Exercise prompt:
In the following material, identify every line holding the string "week" and return it.

Record excerpts:

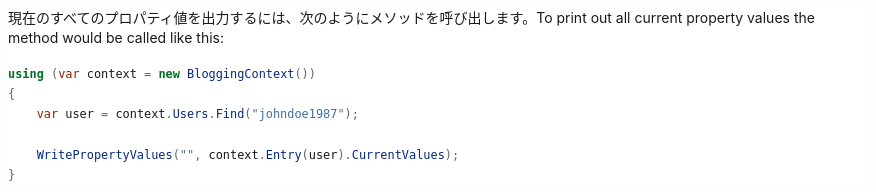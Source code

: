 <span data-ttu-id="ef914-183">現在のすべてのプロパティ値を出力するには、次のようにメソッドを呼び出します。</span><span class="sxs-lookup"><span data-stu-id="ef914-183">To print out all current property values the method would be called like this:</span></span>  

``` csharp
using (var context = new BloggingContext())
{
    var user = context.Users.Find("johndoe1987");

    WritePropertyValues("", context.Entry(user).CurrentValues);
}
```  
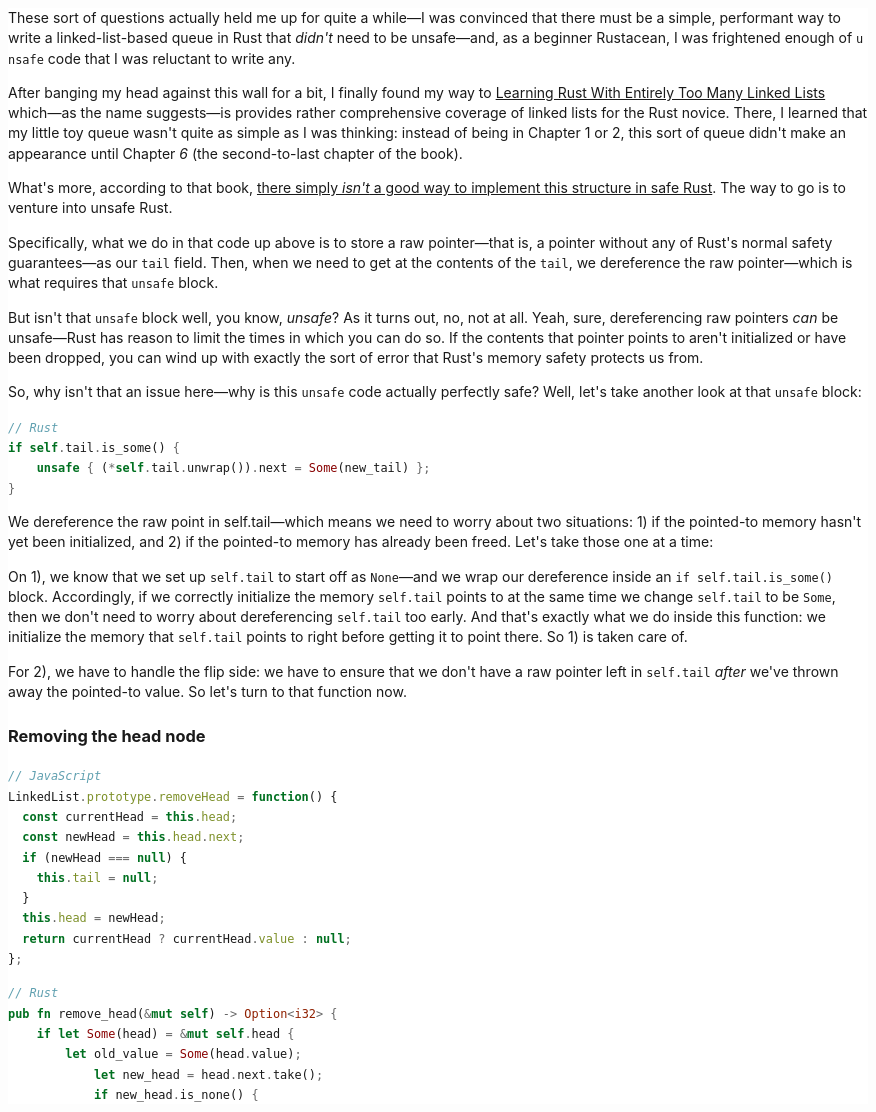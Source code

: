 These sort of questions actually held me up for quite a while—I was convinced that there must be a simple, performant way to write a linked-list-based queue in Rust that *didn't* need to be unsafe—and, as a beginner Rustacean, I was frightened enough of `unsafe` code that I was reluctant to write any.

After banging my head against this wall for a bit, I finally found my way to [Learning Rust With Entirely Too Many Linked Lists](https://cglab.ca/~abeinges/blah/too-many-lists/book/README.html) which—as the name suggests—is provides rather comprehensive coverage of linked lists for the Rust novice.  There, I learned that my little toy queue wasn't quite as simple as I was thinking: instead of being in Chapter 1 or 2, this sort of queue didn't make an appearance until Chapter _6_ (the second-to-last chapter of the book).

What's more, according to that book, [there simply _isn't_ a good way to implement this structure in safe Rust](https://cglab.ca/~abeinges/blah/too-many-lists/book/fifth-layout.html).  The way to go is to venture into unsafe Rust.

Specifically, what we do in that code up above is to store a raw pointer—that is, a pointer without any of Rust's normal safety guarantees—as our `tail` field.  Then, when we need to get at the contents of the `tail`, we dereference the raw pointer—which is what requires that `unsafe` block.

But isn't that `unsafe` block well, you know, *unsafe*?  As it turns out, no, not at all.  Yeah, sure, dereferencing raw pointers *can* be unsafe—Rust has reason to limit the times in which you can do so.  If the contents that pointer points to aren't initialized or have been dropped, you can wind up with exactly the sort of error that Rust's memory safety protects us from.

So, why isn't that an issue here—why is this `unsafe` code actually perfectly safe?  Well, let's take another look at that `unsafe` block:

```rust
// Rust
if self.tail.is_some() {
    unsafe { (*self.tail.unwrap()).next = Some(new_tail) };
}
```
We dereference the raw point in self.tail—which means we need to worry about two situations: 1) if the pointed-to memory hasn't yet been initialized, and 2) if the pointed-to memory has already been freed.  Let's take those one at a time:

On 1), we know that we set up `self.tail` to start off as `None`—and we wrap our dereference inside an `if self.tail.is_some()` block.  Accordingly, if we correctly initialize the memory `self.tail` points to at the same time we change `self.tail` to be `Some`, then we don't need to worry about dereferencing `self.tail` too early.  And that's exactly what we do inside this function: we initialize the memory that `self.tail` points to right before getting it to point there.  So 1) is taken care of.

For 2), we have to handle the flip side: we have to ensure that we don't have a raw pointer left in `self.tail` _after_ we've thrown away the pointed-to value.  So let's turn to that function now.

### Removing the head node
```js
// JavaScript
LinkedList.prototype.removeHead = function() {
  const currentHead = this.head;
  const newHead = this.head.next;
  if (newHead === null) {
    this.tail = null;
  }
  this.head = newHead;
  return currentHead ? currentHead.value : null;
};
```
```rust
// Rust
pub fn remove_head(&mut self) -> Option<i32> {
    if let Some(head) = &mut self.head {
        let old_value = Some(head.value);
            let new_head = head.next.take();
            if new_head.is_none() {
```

---

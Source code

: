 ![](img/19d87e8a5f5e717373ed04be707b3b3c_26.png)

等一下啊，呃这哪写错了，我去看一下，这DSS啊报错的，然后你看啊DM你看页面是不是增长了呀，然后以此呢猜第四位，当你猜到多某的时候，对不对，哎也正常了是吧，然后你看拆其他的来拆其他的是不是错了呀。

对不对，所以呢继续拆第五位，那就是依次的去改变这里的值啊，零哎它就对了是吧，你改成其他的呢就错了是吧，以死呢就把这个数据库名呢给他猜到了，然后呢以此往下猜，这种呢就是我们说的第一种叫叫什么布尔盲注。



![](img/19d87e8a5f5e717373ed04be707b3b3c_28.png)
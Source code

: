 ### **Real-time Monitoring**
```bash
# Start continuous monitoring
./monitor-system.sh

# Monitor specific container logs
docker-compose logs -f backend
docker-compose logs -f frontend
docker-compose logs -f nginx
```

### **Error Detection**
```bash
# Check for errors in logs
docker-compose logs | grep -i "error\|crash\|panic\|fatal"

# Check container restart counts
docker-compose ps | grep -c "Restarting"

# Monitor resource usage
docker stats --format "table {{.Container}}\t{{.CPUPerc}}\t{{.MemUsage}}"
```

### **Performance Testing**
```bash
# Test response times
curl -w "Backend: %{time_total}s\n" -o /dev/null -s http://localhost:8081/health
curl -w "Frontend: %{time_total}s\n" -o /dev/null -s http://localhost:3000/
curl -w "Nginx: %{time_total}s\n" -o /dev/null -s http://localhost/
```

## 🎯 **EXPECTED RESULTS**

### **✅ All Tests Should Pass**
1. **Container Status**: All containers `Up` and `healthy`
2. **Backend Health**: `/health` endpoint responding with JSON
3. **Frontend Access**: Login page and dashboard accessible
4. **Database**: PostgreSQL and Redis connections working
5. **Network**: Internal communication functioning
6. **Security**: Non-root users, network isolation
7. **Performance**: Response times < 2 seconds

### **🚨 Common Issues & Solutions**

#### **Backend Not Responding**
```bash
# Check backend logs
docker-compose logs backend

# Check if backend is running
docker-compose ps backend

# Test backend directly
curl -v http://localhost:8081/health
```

* * *

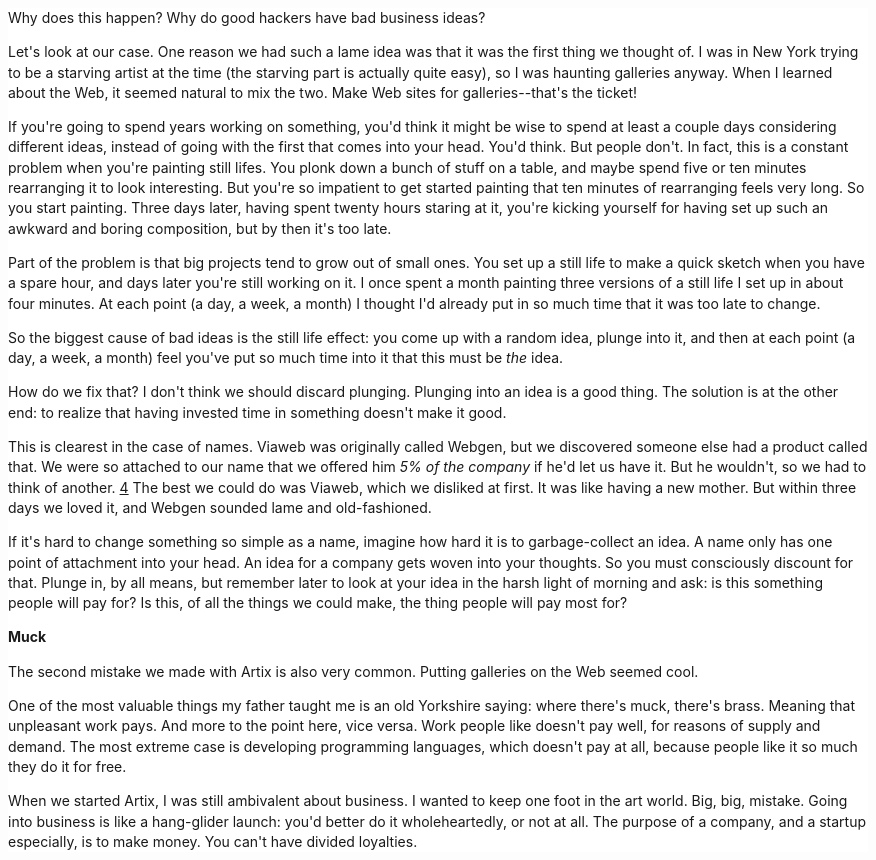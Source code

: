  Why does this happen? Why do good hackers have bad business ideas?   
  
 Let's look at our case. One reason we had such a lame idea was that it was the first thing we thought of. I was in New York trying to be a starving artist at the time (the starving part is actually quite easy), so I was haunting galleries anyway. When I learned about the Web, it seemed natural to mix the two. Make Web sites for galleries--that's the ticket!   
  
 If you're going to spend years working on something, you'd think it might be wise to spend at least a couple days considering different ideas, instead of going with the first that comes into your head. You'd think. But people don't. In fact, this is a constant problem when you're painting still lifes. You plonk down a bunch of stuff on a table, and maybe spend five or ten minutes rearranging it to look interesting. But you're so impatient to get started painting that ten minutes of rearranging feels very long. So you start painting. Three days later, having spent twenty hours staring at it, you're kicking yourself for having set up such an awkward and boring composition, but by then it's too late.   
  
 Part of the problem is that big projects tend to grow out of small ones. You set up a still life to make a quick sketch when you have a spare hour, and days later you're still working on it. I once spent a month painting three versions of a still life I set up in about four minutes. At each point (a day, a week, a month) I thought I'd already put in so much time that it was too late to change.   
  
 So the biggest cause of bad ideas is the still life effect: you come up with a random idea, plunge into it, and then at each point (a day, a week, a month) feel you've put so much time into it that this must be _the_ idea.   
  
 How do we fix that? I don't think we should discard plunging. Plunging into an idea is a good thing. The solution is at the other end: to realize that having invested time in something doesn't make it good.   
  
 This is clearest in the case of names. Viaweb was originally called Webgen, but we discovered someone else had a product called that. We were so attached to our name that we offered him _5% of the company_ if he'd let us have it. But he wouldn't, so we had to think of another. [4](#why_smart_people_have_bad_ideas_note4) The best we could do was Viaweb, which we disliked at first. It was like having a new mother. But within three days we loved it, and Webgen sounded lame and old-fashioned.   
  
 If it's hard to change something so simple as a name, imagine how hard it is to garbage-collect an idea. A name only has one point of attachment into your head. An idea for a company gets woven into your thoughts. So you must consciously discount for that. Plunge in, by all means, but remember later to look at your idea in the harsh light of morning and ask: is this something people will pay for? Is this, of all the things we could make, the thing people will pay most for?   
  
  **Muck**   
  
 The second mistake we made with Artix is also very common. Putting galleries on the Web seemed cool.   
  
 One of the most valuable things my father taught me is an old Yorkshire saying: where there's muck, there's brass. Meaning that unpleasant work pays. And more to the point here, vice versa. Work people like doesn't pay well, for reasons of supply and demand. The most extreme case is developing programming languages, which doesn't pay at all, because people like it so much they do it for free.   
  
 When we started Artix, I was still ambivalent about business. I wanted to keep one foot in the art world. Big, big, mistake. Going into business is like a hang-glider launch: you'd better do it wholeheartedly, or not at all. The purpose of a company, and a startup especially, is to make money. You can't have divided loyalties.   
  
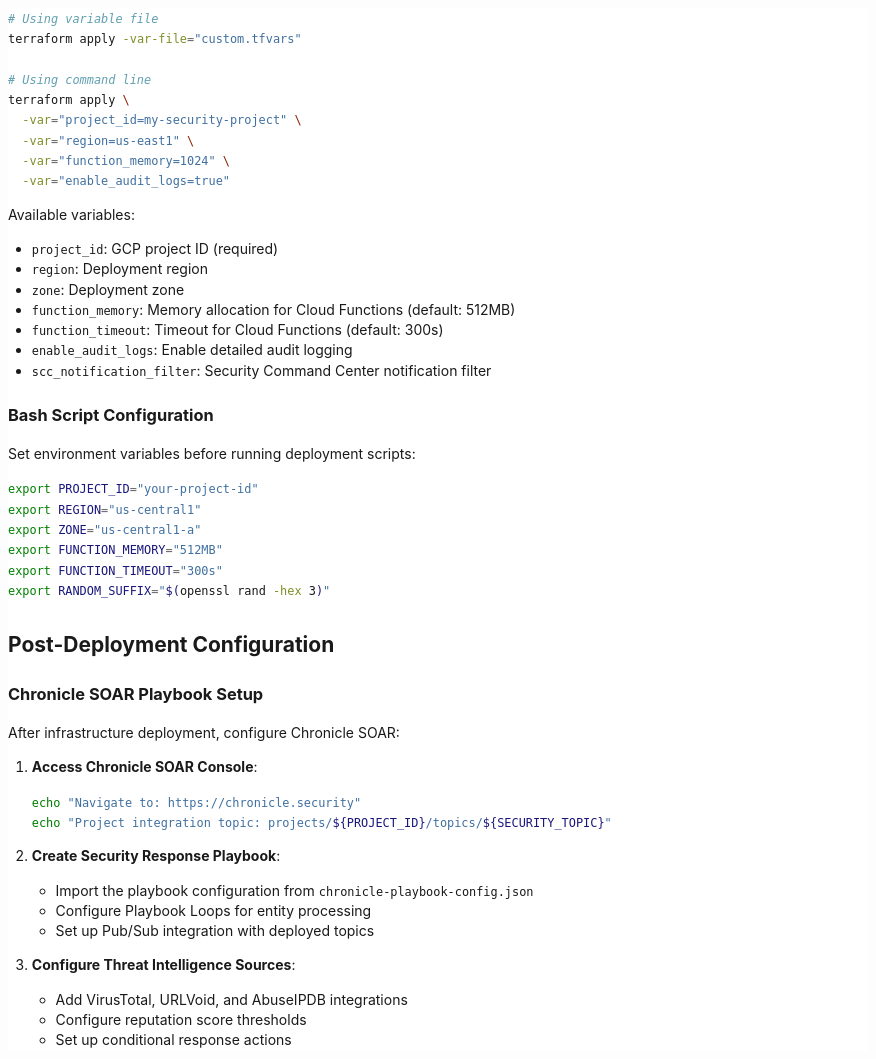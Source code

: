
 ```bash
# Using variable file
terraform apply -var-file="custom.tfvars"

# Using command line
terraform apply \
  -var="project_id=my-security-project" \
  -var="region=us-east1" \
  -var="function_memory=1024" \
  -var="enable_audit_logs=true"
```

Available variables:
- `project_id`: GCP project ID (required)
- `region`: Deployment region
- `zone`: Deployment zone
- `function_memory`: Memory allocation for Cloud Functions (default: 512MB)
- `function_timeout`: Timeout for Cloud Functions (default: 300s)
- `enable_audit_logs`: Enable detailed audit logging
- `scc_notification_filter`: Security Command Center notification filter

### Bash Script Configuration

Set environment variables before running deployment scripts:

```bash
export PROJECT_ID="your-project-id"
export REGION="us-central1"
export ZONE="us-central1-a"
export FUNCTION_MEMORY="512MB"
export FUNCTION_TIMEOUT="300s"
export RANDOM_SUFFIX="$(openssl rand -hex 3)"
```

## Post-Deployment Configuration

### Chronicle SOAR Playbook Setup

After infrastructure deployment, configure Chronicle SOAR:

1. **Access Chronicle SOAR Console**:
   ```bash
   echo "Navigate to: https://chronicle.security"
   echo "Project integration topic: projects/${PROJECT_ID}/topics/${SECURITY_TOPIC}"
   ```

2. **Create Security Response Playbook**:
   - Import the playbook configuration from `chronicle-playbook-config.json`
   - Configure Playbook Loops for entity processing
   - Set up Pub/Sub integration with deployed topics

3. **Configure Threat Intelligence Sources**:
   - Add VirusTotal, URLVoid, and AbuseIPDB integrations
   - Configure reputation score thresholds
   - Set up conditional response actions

Solution to this exercise:
 Part of the problem is that big projects tend to grow out of small ones. You set up a still life to make a quick sketch when you have a spare hour, and days later you're still working on it. I once spent a month painting three versions of a still life I set up in about four minutes. At each point (a day, a week, a month) I thought I'd already put in so much time that it was too late to change.   
 So the biggest cause of bad ideas is the still life effect: you come up with a random idea, plunge into it, and then at each point (a day, a week, a month) feel you've put so much time into it that this must be _the_ idea.   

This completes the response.